Do Not Make the Underwriter ask for Your Home Inspection

home inspection

Just because buyers obtain a home inspection is no reason to send it to the lender.

I don’t go into my office very often because I work from a virtual and mobile office. But I do make a point of going to my office at least once a week to attend our weekly office meetings. That’s because I pick up new information and can share stuff with my fellow agents. I learned something interesting a few yeas ago that affect agents, sellers and buyers everywhere in the country, not just in Sacramento.

Most agents know that if their seller is not willing to pay for a pest completion, they probably should not include the requirement to pay for a pest report in a contract that is contingent upon financing. That’s because the underwriter will ask to see the pest report and will call for a completion certificate if work is required. It’s one of the reasons why some listing agents worry about a buyer doing a VA loan.

In our California purchase contracts published by C.A.R., there is a place to insert the fact that the buyer is planning to obtain a home inspection. Yup, you know where I’m going with this one. Sure enough, underwriters pick this up and often demand to see the home inspection. Not only do underwriters ask to see the home inspection but the underwriter, as a condition of loan approval, can require that the parties fix a laundry list of defects.

Even though your buyer’s agent might not include the home inspection in the purchase contract, if the seller or listing agent checks the box on the TDS that the home inspection is part of the disclosures, the lender can demand to see it.
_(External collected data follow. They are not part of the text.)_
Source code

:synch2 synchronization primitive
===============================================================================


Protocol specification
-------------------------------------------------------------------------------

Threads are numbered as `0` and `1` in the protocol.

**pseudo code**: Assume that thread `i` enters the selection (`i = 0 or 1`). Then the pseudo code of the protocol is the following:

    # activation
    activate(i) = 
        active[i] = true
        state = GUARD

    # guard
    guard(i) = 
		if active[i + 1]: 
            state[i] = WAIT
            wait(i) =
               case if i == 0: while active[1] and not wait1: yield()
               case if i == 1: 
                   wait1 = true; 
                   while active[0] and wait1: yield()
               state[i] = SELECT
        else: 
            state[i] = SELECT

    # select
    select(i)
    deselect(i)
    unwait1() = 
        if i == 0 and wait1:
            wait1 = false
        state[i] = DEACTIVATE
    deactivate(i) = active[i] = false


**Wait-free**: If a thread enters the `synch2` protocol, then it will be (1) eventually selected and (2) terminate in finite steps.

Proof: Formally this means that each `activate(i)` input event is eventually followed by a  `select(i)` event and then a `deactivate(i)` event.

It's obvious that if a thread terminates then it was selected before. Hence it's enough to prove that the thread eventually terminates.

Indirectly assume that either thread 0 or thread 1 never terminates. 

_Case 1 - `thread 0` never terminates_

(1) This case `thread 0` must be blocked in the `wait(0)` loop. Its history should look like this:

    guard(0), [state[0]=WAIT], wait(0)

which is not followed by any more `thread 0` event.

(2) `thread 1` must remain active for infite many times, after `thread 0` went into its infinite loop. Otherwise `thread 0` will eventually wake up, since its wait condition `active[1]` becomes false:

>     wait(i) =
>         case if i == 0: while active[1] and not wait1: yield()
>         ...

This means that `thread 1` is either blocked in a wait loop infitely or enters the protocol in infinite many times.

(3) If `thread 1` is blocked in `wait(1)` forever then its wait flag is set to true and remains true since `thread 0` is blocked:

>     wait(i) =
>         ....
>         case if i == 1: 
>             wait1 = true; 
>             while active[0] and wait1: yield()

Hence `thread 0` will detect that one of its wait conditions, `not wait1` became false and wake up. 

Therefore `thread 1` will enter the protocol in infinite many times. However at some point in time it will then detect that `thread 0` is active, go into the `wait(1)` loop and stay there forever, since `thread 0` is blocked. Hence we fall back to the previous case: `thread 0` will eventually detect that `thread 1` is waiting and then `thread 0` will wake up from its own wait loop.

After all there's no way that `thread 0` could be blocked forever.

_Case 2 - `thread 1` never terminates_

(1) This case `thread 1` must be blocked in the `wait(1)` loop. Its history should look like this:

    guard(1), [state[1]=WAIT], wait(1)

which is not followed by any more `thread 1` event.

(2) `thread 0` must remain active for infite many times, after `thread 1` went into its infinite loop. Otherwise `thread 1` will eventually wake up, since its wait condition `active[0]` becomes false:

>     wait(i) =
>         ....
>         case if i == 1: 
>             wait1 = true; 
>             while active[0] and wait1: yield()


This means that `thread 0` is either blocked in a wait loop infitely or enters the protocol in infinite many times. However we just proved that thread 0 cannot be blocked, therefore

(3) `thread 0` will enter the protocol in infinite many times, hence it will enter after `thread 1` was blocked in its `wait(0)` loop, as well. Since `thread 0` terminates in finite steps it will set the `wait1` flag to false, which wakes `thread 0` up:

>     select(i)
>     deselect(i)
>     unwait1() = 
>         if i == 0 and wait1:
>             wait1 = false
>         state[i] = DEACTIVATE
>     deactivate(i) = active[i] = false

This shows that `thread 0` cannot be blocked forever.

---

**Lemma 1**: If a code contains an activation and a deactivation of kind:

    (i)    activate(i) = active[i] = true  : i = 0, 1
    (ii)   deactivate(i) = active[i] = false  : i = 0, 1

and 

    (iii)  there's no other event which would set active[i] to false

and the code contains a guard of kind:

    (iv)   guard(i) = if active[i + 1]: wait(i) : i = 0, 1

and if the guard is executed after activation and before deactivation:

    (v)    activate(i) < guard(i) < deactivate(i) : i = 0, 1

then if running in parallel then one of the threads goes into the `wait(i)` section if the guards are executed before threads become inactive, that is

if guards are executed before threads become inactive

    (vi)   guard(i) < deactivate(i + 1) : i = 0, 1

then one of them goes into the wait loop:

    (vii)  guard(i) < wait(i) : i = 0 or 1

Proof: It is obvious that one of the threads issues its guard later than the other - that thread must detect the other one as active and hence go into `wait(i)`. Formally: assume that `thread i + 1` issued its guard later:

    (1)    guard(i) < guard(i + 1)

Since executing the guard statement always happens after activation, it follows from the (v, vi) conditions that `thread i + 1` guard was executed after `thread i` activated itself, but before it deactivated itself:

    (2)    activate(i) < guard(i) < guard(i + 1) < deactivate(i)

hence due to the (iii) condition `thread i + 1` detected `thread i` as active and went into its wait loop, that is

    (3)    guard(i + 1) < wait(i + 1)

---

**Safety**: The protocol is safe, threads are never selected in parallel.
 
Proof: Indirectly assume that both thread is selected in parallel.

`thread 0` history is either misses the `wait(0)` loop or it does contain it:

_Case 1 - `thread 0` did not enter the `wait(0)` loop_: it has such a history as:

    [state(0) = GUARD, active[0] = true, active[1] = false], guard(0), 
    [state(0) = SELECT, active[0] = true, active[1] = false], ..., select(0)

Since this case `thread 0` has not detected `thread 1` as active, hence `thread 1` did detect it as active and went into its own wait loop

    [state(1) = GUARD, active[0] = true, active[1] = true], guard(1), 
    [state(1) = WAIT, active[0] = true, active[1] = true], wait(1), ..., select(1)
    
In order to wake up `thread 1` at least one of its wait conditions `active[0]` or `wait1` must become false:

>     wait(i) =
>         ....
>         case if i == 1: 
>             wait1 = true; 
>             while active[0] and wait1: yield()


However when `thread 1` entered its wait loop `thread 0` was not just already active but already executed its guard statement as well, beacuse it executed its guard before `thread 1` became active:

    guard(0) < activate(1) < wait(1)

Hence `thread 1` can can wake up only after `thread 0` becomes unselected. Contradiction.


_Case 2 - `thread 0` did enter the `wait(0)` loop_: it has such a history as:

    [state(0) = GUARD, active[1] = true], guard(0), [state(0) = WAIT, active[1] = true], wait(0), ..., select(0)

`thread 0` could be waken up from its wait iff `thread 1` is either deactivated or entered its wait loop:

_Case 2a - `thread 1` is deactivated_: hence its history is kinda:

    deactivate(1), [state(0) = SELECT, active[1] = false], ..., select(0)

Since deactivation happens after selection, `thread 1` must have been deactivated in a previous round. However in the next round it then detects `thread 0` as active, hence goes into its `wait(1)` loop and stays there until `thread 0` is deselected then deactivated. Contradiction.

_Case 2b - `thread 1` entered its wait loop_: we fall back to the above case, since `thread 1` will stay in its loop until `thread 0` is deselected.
I don’t know about every state, but in California a buyer always has the right to perform inspections pursuant to the contract and paragraph 14B1. It might not be a good idea to spell out specifically what those inspections are in the purchase contract. Because no home is perfect. Every home has defects. And if you have to hand over that list of defects to an underwriter, the seller or the buyer might be required to repair them.

I am no longer inserting nor identifying the type of inspections my buyers will perform. There’s no sense in opening a can of worms where enough worms are already crawling.

While Elizabeth is in Cuba, we revisit older blogs published elsewhere.